> _Prompt_
Return each line in the records below that includes "want".

Segment Start: Provided material

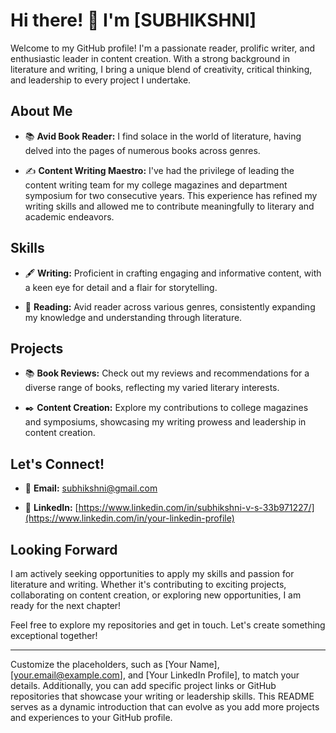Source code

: # Hi there! 👋 I'm [SUBHIKSHNI]

Welcome to my GitHub profile! I'm a passionate reader, prolific writer, and enthusiastic leader in content creation. With a strong background in literature and writing, I bring a unique blend of creativity, critical thinking, and leadership to every project I undertake.

## About Me

- 📚 **Avid Book Reader:** I find solace in the world of literature, having delved into the pages of numerous books across genres.
  
- ✍️ **Content Writing Maestro:** I've had the privilege of leading the content writing team for my college magazines and department symposium for two consecutive years. This experience has refined my writing skills and allowed me to contribute meaningfully to literary and academic endeavors.

## Skills

- 🖋️ **Writing:** Proficient in crafting engaging and informative content, with a keen eye for detail and a flair for storytelling.

- 📖 **Reading:** Avid reader across various genres, consistently expanding my knowledge and understanding through literature.

## Projects

- 📚 **Book Reviews:** Check out my reviews and recommendations for a diverse range of books, reflecting my varied literary interests.

- ✒️ **Content Creation:** Explore my contributions to college magazines and symposiums, showcasing my writing prowess and leadership in content creation.

## Let's Connect!

- 📧 **Email:** [subhikshni@gmail.com](mailto:your.email@example.com)

- 💼 **LinkedIn:** [https://www.linkedin.com/in/subhikshni-v-s-33b971227/](https://www.linkedin.com/in/your-linkedin-profile)

## Looking Forward

I am actively seeking opportunities to apply my skills and passion for literature and writing. Whether it's contributing to exciting projects, collaborating on content creation, or exploring new opportunities, I am ready for the next chapter!

Feel free to explore my repositories and get in touch. Let's create something exceptional together!

---

Customize the placeholders, such as [Your Name], [your.email@example.com], and [Your LinkedIn Profile], to match your details. Additionally, you can add specific project links or GitHub repositories that showcase your writing or leadership skills. This README serves as a dynamic introduction that can evolve as you add more projects and experiences to your GitHub profile.
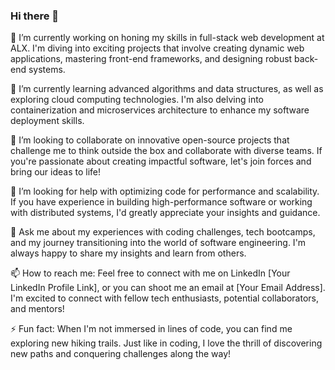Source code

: ### Hi there 👋

<!--
**BaRemy/BaRemy** is a ✨ _special_ ✨ repository because its `README.md` (this file) appears on your GitHub profile.

Here are some ideas to get you started:

- 🔭 I’m currently working on ...
- 🌱 I’m currently learning ...
- 👯 I’m looking to collaborate on ...
- 🤔 I’m looking for help with ...
- 💬 Ask me about ...
- 📫 How to reach me: ...
- 😄 Pronouns: ...
- ⚡ Fun fact: ...
-->
🔭 I’m currently working on honing my skills in full-stack web development at ALX. I'm diving into exciting projects that involve creating dynamic web applications, mastering front-end frameworks, and designing robust back-end systems.

🌱 I’m currently learning advanced algorithms and data structures, as well as exploring cloud computing technologies. I'm also delving into containerization and microservices architecture to enhance my software deployment skills.

👯 I’m looking to collaborate on innovative open-source projects that challenge me to think outside the box and collaborate with diverse teams. If you're passionate about creating impactful software, let's join forces and bring our ideas to life!

🤔 I’m looking for help with optimizing code for performance and scalability. If you have experience in building high-performance software or working with distributed systems, I'd greatly appreciate your insights and guidance.

💬 Ask me about my experiences with coding challenges, tech bootcamps, and my journey transitioning into the world of software engineering. I'm always happy to share my insights and learn from others.

📫 How to reach me: Feel free to connect with me on LinkedIn [Your LinkedIn Profile Link], or you can shoot me an email at [Your Email Address]. I'm excited to connect with fellow tech enthusiasts, potential collaborators, and mentors!

⚡ Fun fact: When I'm not immersed in lines of code, you can find me exploring new hiking trails. Just like in coding, I love the thrill of discovering new paths and conquering challenges along the way!
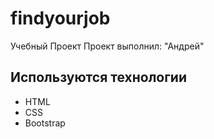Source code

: # findyourjob
Учебный Проект
Проект выполнил: "Андрей"

## Используются технологии
- HTML
- CSS
- Bootstrap
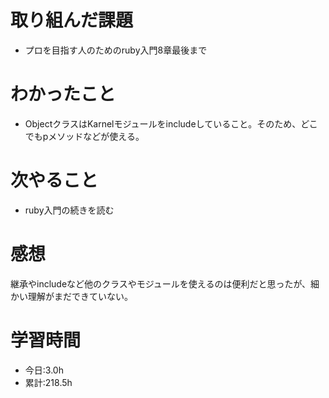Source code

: # 取り組んだ課題
- プロを目指す人のためのruby入門8章最後まで

# わかったこと
- ObjectクラスはKarnelモジュールをincludeしていること。そのため、どこでもpメソッドなどが使える。

# 次やること
- ruby入門の続きを読む

# 感想
継承やincludeなど他のクラスやモジュールを使えるのは便利だと思ったが、細かい理解がまだできていない。

# 学習時間
- 今日:3.0h
- 累計:218.5h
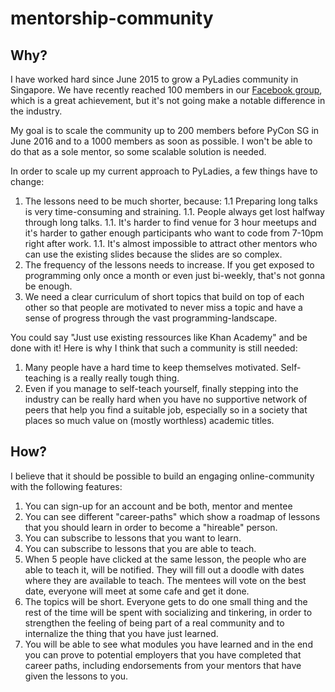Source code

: # mentorship-community

## Why?

I have worked hard since June 2015 to grow a PyLadies community in Singapore.
We have recently reached 100 members in our
[Facebook group](https://www.facebook.com/groups/pyladiessg/), which is a great
achievement, but it's not going make a notable difference in the industry.

My goal is to scale the community up to 200 members before PyCon SG in June
2016 and to a 1000 members as soon as possible. I won't be able to do that as
a sole mentor, so some scalable solution is needed.

In order to scale up my current approach to PyLadies, a few things have to
change:

1. The lessons need to be much shorter, because:
1.1 Preparing long talks is very time-consuming and straining.
1.1. People always get lost halfway through long talks.
1.1. It's harder to find venue for 3 hour meetups and it's harder to gather
     enough participants who want to code from 7-10pm right after work.
1.1. It's almost impossible to attract other mentors who can use the existing
     slides because the slides are so complex.
1. The frequency of the lessons needs to increase. If you get exposed to
   programming only once a month or even just bi-weekly, that's not gonna be
   enough.
1. We need a clear curriculum of short topics that build on top of each other
   so that people are motivated to never miss a topic and have a sense of
   progress through the vast programming-landscape.

You could say "Just use existing ressources like Khan Academy" and be done with
it! Here is why I think that such a community is still needed:

1. Many people have a hard time to keep themselves motivated. Self-teaching is
   a really really tough thing.
1. Even if you manage to self-teach yourself, finally stepping into the
   industry can be really hard when you have no supportive network of peers
   that help you find a suitable job, especially so in a society that places so
   much value on (mostly worthless) academic titles.

## How?

I believe that it should be possible to build an engaging online-community with
the following features:

1. You can sign-up for an account and be both, mentor and mentee
1. You can see different "career-paths" which show a roadmap of lessons that
   you should learn in order to become a "hireable" person.
1. You can subscribe to lessons that you want to learn.
1. You can subscribe to lessons that you are able to teach.
1. When 5 people have clicked at the same lesson, the people who are able to
   teach it, will be notified. They will fill out a doodle with dates where
   they are available to teach. The mentees will vote on the best date,
   everyone will meet at some cafe and get it done.
1. The topics will be short. Everyone gets to do one small thing and the rest
   of the time will be spent with socializing and tinkering, in order to
   strengthen the feeling of being part of a real community and to internalize
   the thing that you have just learned.
1. You will be able to see what modules you have learned and in the end you can
   prove to potential employers that you have completed that career paths,
   including endorsements from your mentors that have given the lessons to
   you.
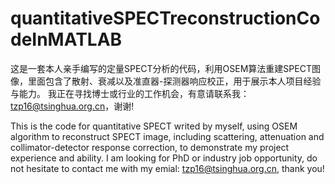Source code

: # quantitativeSPECTreconstructionCodeInMATLAB

这是一套本人亲手编写的定量SPECT分析的代码，利用OSEM算法重建SPECT图像，里面包含了散射、衰减以及准直器-探测器响应校正，用于展示本人项目经验与能力。
我正在寻找博士或行业的工作机会，有意请联系我：tzp16@tsinghua.org.cn，谢谢!

This is the code for quantitative SPECT writed by myself, using OSEM algorithm to reconstruct SPECT image, including scattering, attenuation and collimator-detector response correction, to demonstrate my project experience and ability.
I am looking for PhD or industry job opportunity, do not hesitate to contact me with my emial: tzp16@tsinghua.org.cn, thank you!
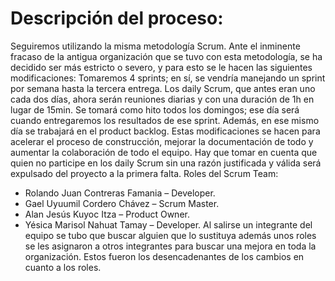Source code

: # Descripción del proceso:
Seguiremos utilizando la misma metodología Scrum. Ante el inminente fracaso de la antigua organización que se tuvo con esta metodología, se ha decidido ser más estricto o severo, y para esto se le hacen las siguientes modificaciones:
Tomaremos 4 sprints; en sí, se vendría manejando un sprint por semana hasta la tercera entrega.
Los daily Scrum, que antes eran uno cada dos días, ahora serán reuniones diarias y con una duración de 1h en lugar de 15min.
Se tomará como hito todos los domingos; ese día será cuando entregaremos los resultados de ese sprint. Además, en ese mismo día se trabajará en el product backlog.
Estas modificaciones se hacen para acelerar el proceso de construcción, mejorar la documentación de todo y aumentar la colaboración de todo el equipo. Hay que tomar en cuenta que quien no participe en los daily Scrum sin una razón justificada y válida será expulsado del proyecto a la primera falta.
Roles del Scrum Team:
- 	Rolando Juan Contreras Famania – Developer.
- 	Gael Uyuumil Cordero Chávez – Scrum Master.
-  Alan Jesús Kuyoc Itza – Product Owner.
- 	Yésica Marisol Nahuat Tamay – Developer.
Al salirse un integrante del equipo se tubo que buscar alguien que lo sustituya además unos roles se les asignaron a otros integrantes para buscar una mejora en toda la organización. Estos fueron los desencadenantes de los cambios en cuanto a los roles.

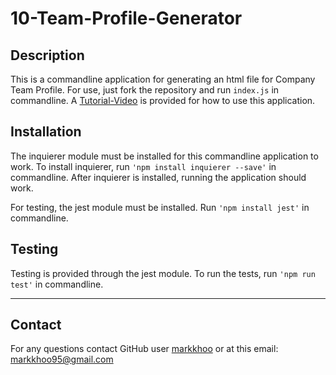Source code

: # 10-Team-Profile-Generator

## Description
This is a commandline application for generating an html file for Company Team Profile. For use, just fork the repository and run `index.js` in commandline. A [Tutorial-Video](https://youtu.be/qFsKnnIFhAI) is provided for how to use this application.

## Installation
The inquierer module must be installed for this commandline application to work. To install inquierer, run `'npm install inquierer --save'` in commandline. After inquierer is installed, running the application should work.

For testing, the jest module must be installed. Run `'npm install jest'` in commandline.

## Testing
Testing is provided through the jest module. To run the tests, run `'npm run test'` in commandline.

---


## Contact
For any questions contact GitHub user [markkhoo](https://github.com/markkhoo) or at this email: markkhoo95@gmail.com
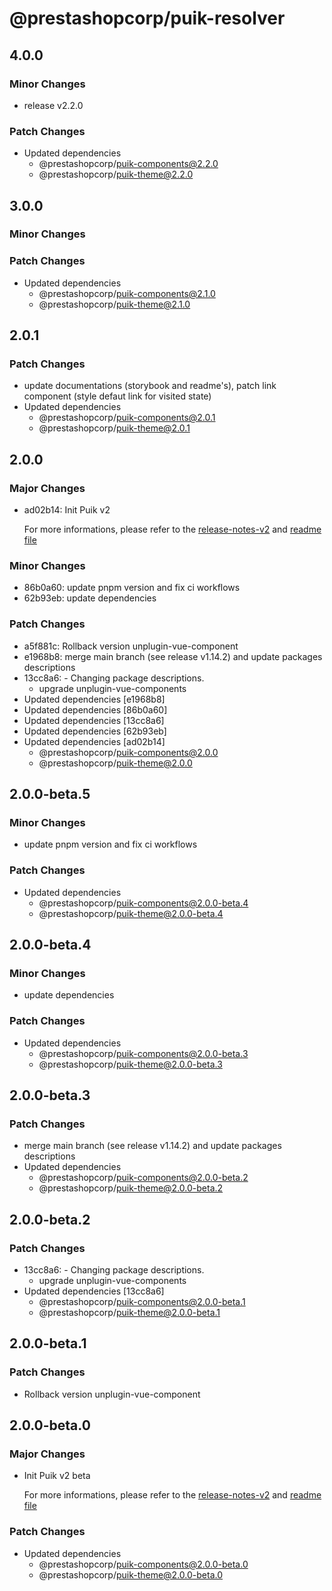 # @prestashopcorp/puik-resolver

## 4.0.0

### Minor Changes

- release v2.2.0

### Patch Changes

- Updated dependencies
  - @prestashopcorp/puik-components@2.2.0
  - @prestashopcorp/puik-theme@2.2.0

## 3.0.0

### Minor Changes

### Patch Changes

- Updated dependencies
  - @prestashopcorp/puik-components@2.1.0
  - @prestashopcorp/puik-theme@2.1.0

## 2.0.1

### Patch Changes

- update documentations (storybook and readme's), patch link component (style defaut link for visited state)
- Updated dependencies
  - @prestashopcorp/puik-components@2.0.1
  - @prestashopcorp/puik-theme@2.0.1

## 2.0.0

### Major Changes

- ad02b14: Init Puik v2

  For more informations, please refer to the [release-notes-v2](../RELEASE-NOTES-V2.md) and [readme file](../RELEASE-NOTES-V2.md)

### Minor Changes

- 86b0a60: update pnpm version and fix ci workflows
- 62b93eb: update dependencies

### Patch Changes

- a5f881c: Rollback version unplugin-vue-component
- e1968b8: merge main branch (see release v1.14.2) and update packages descriptions
- 13cc8a6: - Changing package descriptions.
  - upgrade unplugin-vue-components
- Updated dependencies [e1968b8]
- Updated dependencies [86b0a60]
- Updated dependencies [13cc8a6]
- Updated dependencies [62b93eb]
- Updated dependencies [ad02b14]
  - @prestashopcorp/puik-components@2.0.0
  - @prestashopcorp/puik-theme@2.0.0

## 2.0.0-beta.5

### Minor Changes

- update pnpm version and fix ci workflows

### Patch Changes

- Updated dependencies
  - @prestashopcorp/puik-components@2.0.0-beta.4
  - @prestashopcorp/puik-theme@2.0.0-beta.4

## 2.0.0-beta.4

### Minor Changes

- update dependencies

### Patch Changes

- Updated dependencies
  - @prestashopcorp/puik-components@2.0.0-beta.3
  - @prestashopcorp/puik-theme@2.0.0-beta.3

## 2.0.0-beta.3

### Patch Changes

- merge main branch (see release v1.14.2) and update packages descriptions
- Updated dependencies
  - @prestashopcorp/puik-components@2.0.0-beta.2
  - @prestashopcorp/puik-theme@2.0.0-beta.2

## 2.0.0-beta.2

### Patch Changes

- 13cc8a6: - Changing package descriptions.
  - upgrade unplugin-vue-components
- Updated dependencies [13cc8a6]
  - @prestashopcorp/puik-components@2.0.0-beta.1
  - @prestashopcorp/puik-theme@2.0.0-beta.1

## 2.0.0-beta.1

### Patch Changes

- Rollback version unplugin-vue-component

## 2.0.0-beta.0

### Major Changes

- Init Puik v2 beta

  For more informations, please refer to the [release-notes-v2](../RELEASE-NOTES-V2.md) and [readme file](../RELEASE-NOTES-V2.md)

### Patch Changes

- Updated dependencies
  - @prestashopcorp/puik-components@2.0.0-beta.0
  - @prestashopcorp/puik-theme@2.0.0-beta.0
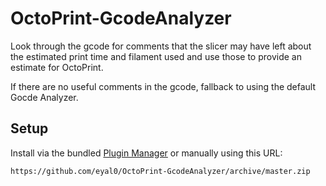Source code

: # OctoPrint-GcodeAnalyzer

Look through the gcode for comments that the slicer may have left about the estimated print time and filament used and use those to provide an estimate for OctoPrint.

If there are no useful comments in the gcode, fallback to using the default Gocde Analyzer.

## Setup

Install via the bundled [Plugin Manager](https://github.com/foosel/OctoPrint/wiki/Plugin:-Plugin-Manager)
or manually using this URL:

    https://github.com/eyal0/OctoPrint-GcodeAnalyzer/archive/master.zip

Segment End: Provided material

> _Your response_
     enough participants who want to code from 7-10pm right after work.
1. You can subscribe to lessons that you want to learn.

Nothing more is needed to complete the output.